До последнего отталкивая очевидное и логическое объяснение ее и своим ощущениям, подавшись назад, выскользнул из нее. Слегка приподнявшись, скосил взгляд вниз.
— Что за… твою мать… что за… мать твою… Ника… твою мать…
Когда первоначальный момент шока прошел, грудь разорвали уже совершенно другие эмоции.
Разнесло изнутри. На куски разбросало.
За секунды все, что успело сформироваться в, казалось бы, четкую картину мира, разрушилось. Противоречивые ощущения вытолкнули наружу то, что Градский пытался держать за замками.
Замер над девушкой на вытянутых руках. Неотрывно пытал ее взглядом. Старался понять, как она все это провернула? Зачем? Мыслей рой, а озвучить что-то не получалось. Да и что в такой ситуации спросишь?
"Что же ты, бл*дь, наделала???"
Нет. Это потом.
А в момент, когда она отдала ему свою девственность, взглядом требовал, чтобы и Доминика молчала.
"Замри и смотри в глаза".
Словами бы вышла очередная ложь, глазами — не получится.
Накаленные секунды духовного откровения. Нашел внутри нее все ответы.
29.4
Вдыхая его тяжелое прерывистое дыхание, Доминика инстинктивно подчинялась всем требованиям Градского. Неотрывно смотрела в его темные бездонные глаза. Видела в них свое отражение.

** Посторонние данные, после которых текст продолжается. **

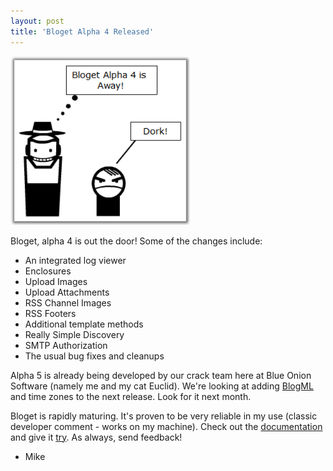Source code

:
 ```yaml
---
layout: post
title: 'Bloget Alpha 4 Released'
---
```

![](/cdn/images/blog/WindowsLiveWriter/BlogetAlpha4Released_C67C/dork%5B5%5D.png) 

Bloget, alpha 4 is out the door! Some of the changes include:

  * An integrated log viewer 
  * Enclosures 
  * Upload Images 
  * Upload Attachments 
  * RSS Channel Images 
  * RSS Footers 
  * Additional template methods 
  * Really Simple Discovery 
  * SMTP Authorization 
  * The usual bug fixes and cleanups

Alpha 5 is already being developed by our crack team here at Blue Onion Software (namely me and my cat Euclid). We're looking at adding [BlogML](http://BlogML.com) and time zones to the next release. Look for it next month.

Bloget is rapidly maturing. It's proven to be very reliable in my use (classic developer comment - works on my machine). Check out the [documentation](/Bloget/BlogetUserGuide.html) and give it [try](/downloads). As always, send feedback!

- Mike
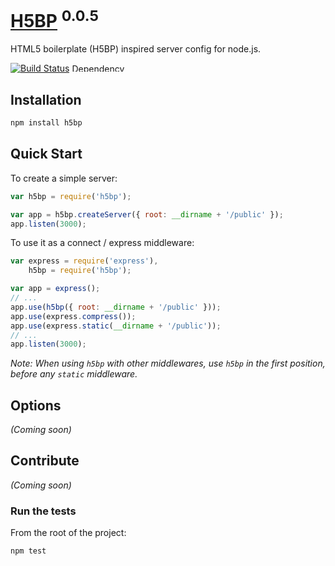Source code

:# [H5BP](http://h5bp.github.com) <sup>0.0.5</sup>

HTML5 boilerplate (H5BP) inspired server config for node.js.

[![Build Status](https://secure.travis-ci.org/h5bp/node-server-config.png)](http://travis-ci.org/h5bp/node-server-config)
<a href="https://gemnasium.com/ngryman/node-server-config">
  <img src="https://gemnasium.com/ngryman/node-server-config.png" width="110" height="13" alt="Dependency Status">
</a>

## Installation

```bash
npm install h5bp
```

## Quick Start

To create a simple server:

```javascript
var h5bp = require('h5bp');

var app = h5bp.createServer({ root: __dirname + '/public' });
app.listen(3000);
```

To use it as a connect / express middleware:

```javascript
var express = require('express'),
    h5bp = require('h5bp');

var app = express();
// ...
app.use(h5bp({ root: __dirname + '/public' }));
app.use(express.compress());
app.use(express.static(__dirname + '/public'));
// ...
app.listen(3000);
```

*Note: When using `h5bp` with other middlewares, use `h5bp` in the first position, before any `static` middleware.*

## Options

*(Coming soon)*

## Contribute

*(Coming soon)*

### Run the tests

From the root of the project:
```bash
npm test
```

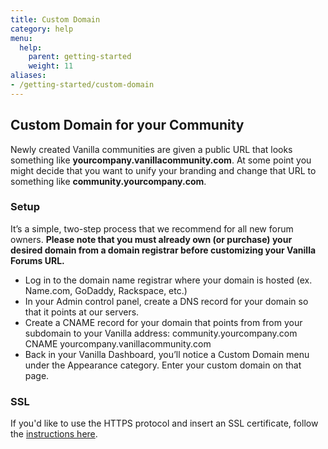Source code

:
 ```yaml
---
title: Custom Domain
category: help
menu:
  help:
    parent: getting-started
    weight: 11
aliases:
- /getting-started/custom-domain
---
```


## Custom Domain for your Community

Newly created Vanilla communities are given a public URL that looks something like **yourcompany.vanillacommunity.com**. At some point you might decide that you want to unify your branding and change that URL to something like **community.yourcompany.com**. 

### Setup

It’s a simple, two-step process that we recommend for all new forum owners. __Please note that you must already own (or purchase) your desired domain from a domain registrar before customizing your Vanilla Forums URL.__

* Log in to the domain name registrar where your domain is hosted (ex. Name.com, GoDaddy, Rackspace, etc.)
* In your Admin control panel, create a DNS record for your domain so that it points at our servers.
* Create a CNAME record for your domain that points from from your subdomain to your Vanilla address: community.yourcompany.com CNAME yourcompany.vanillacommunity.com 
* Back in your Vanilla Dashboard, you’ll notice a Custom Domain menu under the Appearance category. Enter your custom domain on that page. 

### SSL

If you'd like to use the HTTPS protocol and insert an SSL certificate, follow the [instructions here](/cloud/ssl/).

Мечтала остаться там навсегда. Если бы можно было… Если бы в жизни все происходило так, как хочется…
Свисающий с его шеи серебряный крестик раскачивался над ней и косвенно напоминал, что все это временно. А проклятая живучая любовь отчаянно билась в ребра, требуя выхода на бис. Истерзанная, глупая мученица!
"Когда же ты, в конце концов, подохнешь?"
Затаив дыхание, наблюдала за тем, как Град медленно наклоняется. Задрожала от разрывающих грудь эмоций, когда он с той же неторопливостью, словно намеренно, себя и ее мучая, прикоснулся губами к ее приоткрытому рту.
Поцелуи — сладкая, но верная смерть. Думала, получится без них. Но нет же, сломал Градский сопротивление. Всполошил всех мурашек и бабочек. Более того, пробудил что-то похуже — странное голодное существо, которое по каким-то причинам подчинялось исключительно ему.
Больше не смела противиться. Понимала, что не позволит: не отпустит, домучает, выжмет по максимуму.
Скользя языком по ее губам, проник в рот, захватывая власть с каким-то вкрадчивым и осторожным напором. Доводя своими ласками до безумия, дождался ее несдержанного отклика. Забилась под ним. Заметалась. Сама стала ластиться и с упоением тереться об него.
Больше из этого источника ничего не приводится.